The biggest change is the complete revision of the medical procedures in interventional radiology. Procedures related to current or potential attributable items were added and the associated linking of the newly created procedures for SNFs to the SNF categorization list. Requests from experts from different specialties based on the expert working groups for optimisation of the hospital network or on feedback to the DRGs were also incorporated. New procedures have been created for the hospital network optimisation team in order to correctly classify hospital admissions in medical services - expansion of the 93-group procedures. We are beginning to use notes more extensively in terms of defining the correct coding of medical procedures through inclusions and exclusions.


  • Definition Guide

The Definitional Guide mapped the changed procedures from the 2024 HHH and revised ADRGs B03 and K06. These groups were changed as the calculated relative weight value did not match the clinical severity ranking of the DRGs in the ADRG group and also the low-numbered DRG was deleted. These changes were approved by both the Working Group and the Steering Committee.

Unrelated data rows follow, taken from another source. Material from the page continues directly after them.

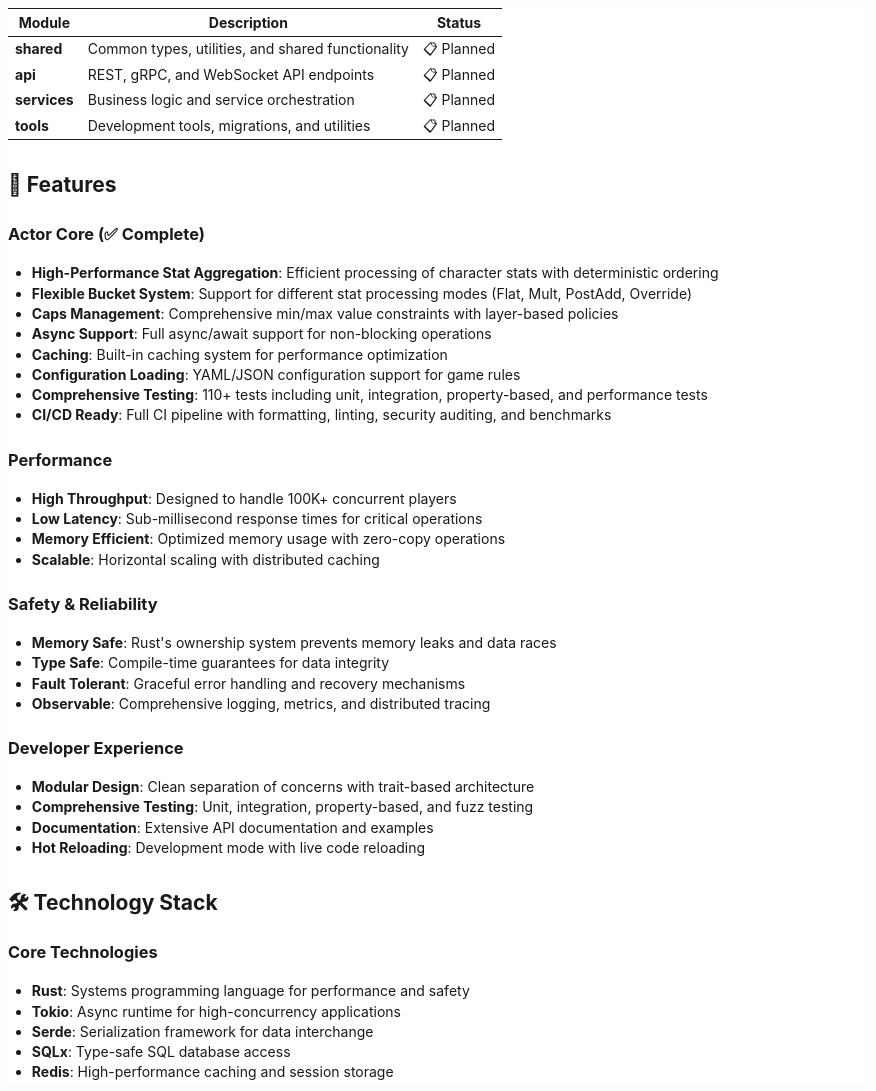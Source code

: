 | Module | Description | Status |
|--------|-------------|--------|
| **shared** | Common types, utilities, and shared functionality | 📋 Planned |
| **api** | REST, gRPC, and WebSocket API endpoints | 📋 Planned |
| **services** | Business logic and service orchestration | 📋 Planned |
| **tools** | Development tools, migrations, and utilities | 📋 Planned |

## 🚀 Features

### Actor Core (✅ Complete)
- **High-Performance Stat Aggregation**: Efficient processing of character stats with deterministic ordering
- **Flexible Bucket System**: Support for different stat processing modes (Flat, Mult, PostAdd, Override)
- **Caps Management**: Comprehensive min/max value constraints with layer-based policies
- **Async Support**: Full async/await support for non-blocking operations
- **Caching**: Built-in caching system for performance optimization
- **Configuration Loading**: YAML/JSON configuration support for game rules
- **Comprehensive Testing**: 110+ tests including unit, integration, property-based, and performance tests
- **CI/CD Ready**: Full CI pipeline with formatting, linting, security auditing, and benchmarks

### Performance
- **High Throughput**: Designed to handle 100K+ concurrent players
- **Low Latency**: Sub-millisecond response times for critical operations
- **Memory Efficient**: Optimized memory usage with zero-copy operations
- **Scalable**: Horizontal scaling with distributed caching

### Safety & Reliability
- **Memory Safe**: Rust's ownership system prevents memory leaks and data races
- **Type Safe**: Compile-time guarantees for data integrity
- **Fault Tolerant**: Graceful error handling and recovery mechanisms
- **Observable**: Comprehensive logging, metrics, and distributed tracing

### Developer Experience
- **Modular Design**: Clean separation of concerns with trait-based architecture
- **Comprehensive Testing**: Unit, integration, property-based, and fuzz testing
- **Documentation**: Extensive API documentation and examples
- **Hot Reloading**: Development mode with live code reloading

## 🛠️ Technology Stack

### Core Technologies
- **Rust**: Systems programming language for performance and safety
- **Tokio**: Async runtime for high-concurrency applications
- **Serde**: Serialization framework for data interchange
- **SQLx**: Type-safe SQL database access
- **Redis**: High-performance caching and session storage
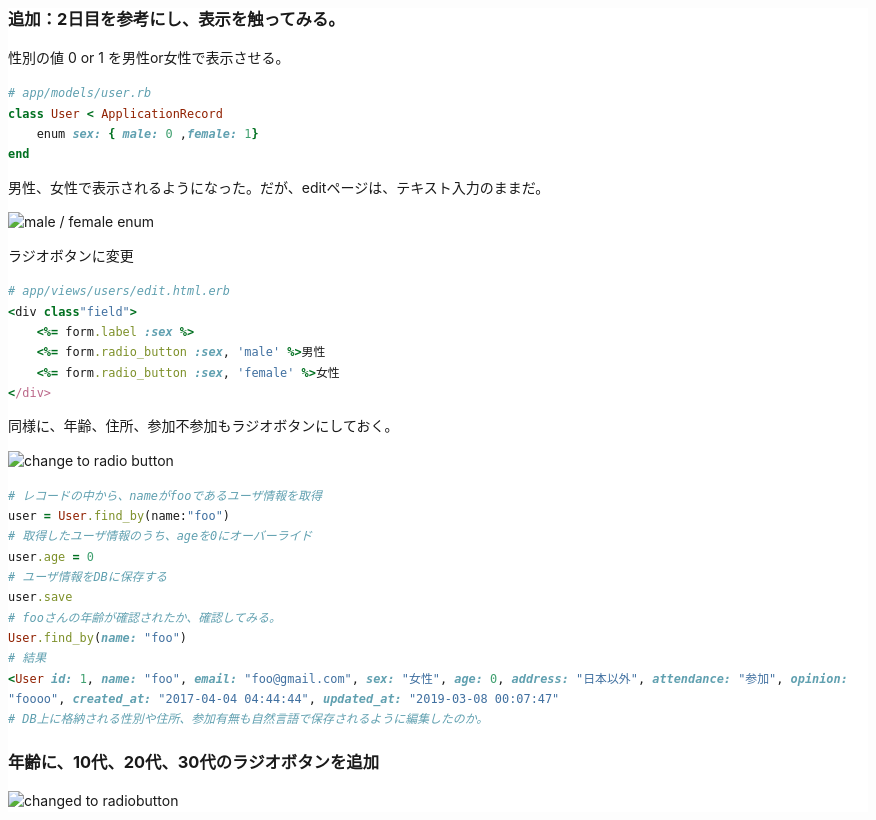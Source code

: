 ### 追加：2日目を参考にし、表示を触ってみる。
性別の値 0 or 1 を男性or女性で表示させる。

```rb
# app/models/user.rb
class User < ApplicationRecord
    enum sex: { male: 0 ,female: 1}
end
```

男性、女性で表示されるようになった。だが、editページは、テキスト入力のままだ。

<picture>
  <source srcSet="/assets/posts/201903/scaffold2.webp" type="image/webp" />
  <img src="/assets/posts/201903/scaffold2.jpg" alt="male / female enum" />
</picture>

ラジオボタンに変更

```rb
# app/views/users/edit.html.erb
<div class"field">
    <%= form.label :sex %>
    <%= form.radio_button :sex, 'male' %>男性
    <%= form.radio_button :sex, 'female' %>女性
</div>
```

同様に、年齢、住所、参加不参加もラジオボタンにしておく。

<picture>
  <source srcSet="/assets/posts/201903/scaffold3.webp" type="image/webp" />
  <img src="/assets/posts/201903/scaffold3.jpg" alt="change to radio button" />
</picture>


```rb
# レコードの中から、nameがfooであるユーザ情報を取得
user = User.find_by(name:"foo")
# 取得したユーザ情報のうち、ageを0にオーバーライド
user.age = 0
# ユーザ情報をDBに保存する
user.save
# fooさんの年齢が確認されたか、確認してみる。
User.find_by(name: "foo")
# 結果
<User id: 1, name: "foo", email: "foo@gmail.com", sex: "女性", age: 0, address: "日本以外", attendance: "参加", opinion: "foooo", created_at: "2017-04-04 04:44:44", updated_at: "2019-03-08 00:07:47"
# DB上に格納される性別や住所、参加有無も自然言語で保存されるように編集したのか。
```

### 年齢に、10代、20代、30代のラジオボタンを追加

<picture>
  <source srcSet="/assets/posts/201903/scaffold5.webp" type="image/webp" />
  <img src="/assets/posts/201903/scaffold5.jpg" alt="changed to radiobutton" />
</picture>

  • Base rate calculation and convergence methodology

The Steering Committee approved a base rate calculation and convergence methodology for 2024 that reallocated groups of characteristically similar hospitals. At the same time, preliminary base rates for individual health care providers will be published as part of the RV enrollment. In particular, the portion of the methodology relating to the available resources for inpatient health care for 2024 will be updated and published along with the final base rates for individual health care providers in November 2023.


  • Reimbursement by DRG

System users have agreed to implement the SK-DRG system as a reimbursement mechanism from 2024 for selected DRG groups related to deliveries, physiological newborns with and without complications, total hip and knee arthroplasties, and selected oncology and cardiovascular DRG groups representing 10%-15% of inpatient healthcare output. The procedural implementation of reimbursement is described in the Expert Guidance of the Ministry of Health of the Slovak Republic on the implementation of reimbursement according to the SK-DRG classification system.


  • Relative weights

The first official Slovak relative weights for 2024 were approved at the Steering Committee. The specific feature of the new relative weights is their approach to address the weaknesses of the previous year's calculation. This year we focused on calculating relative weights for as many DRGs as possible. Inpatient cases from 2021 were added to the calculation as well as the use of the XGBoost decision tree algorithm to model non-valid inpatient cases. The new relative weights are scaled from highest to lowest confidence by approximations from 1 to 5.


  • Attributable items

Attributable items were changed in all sections. A new methodology has been applied to the NWM that examinesNWM performance reported in 2022. The new methodology represents a new vision in the form of identifying inhomogeneity in costs - a legitimate cost variance that is not covered by relative weighting. The NWCM without medical performance in 2022 will be examined ex post based on the medical performance generated and the data delivered. Health performances describing complex procedures/examinations/surgeries will not be part of the PP.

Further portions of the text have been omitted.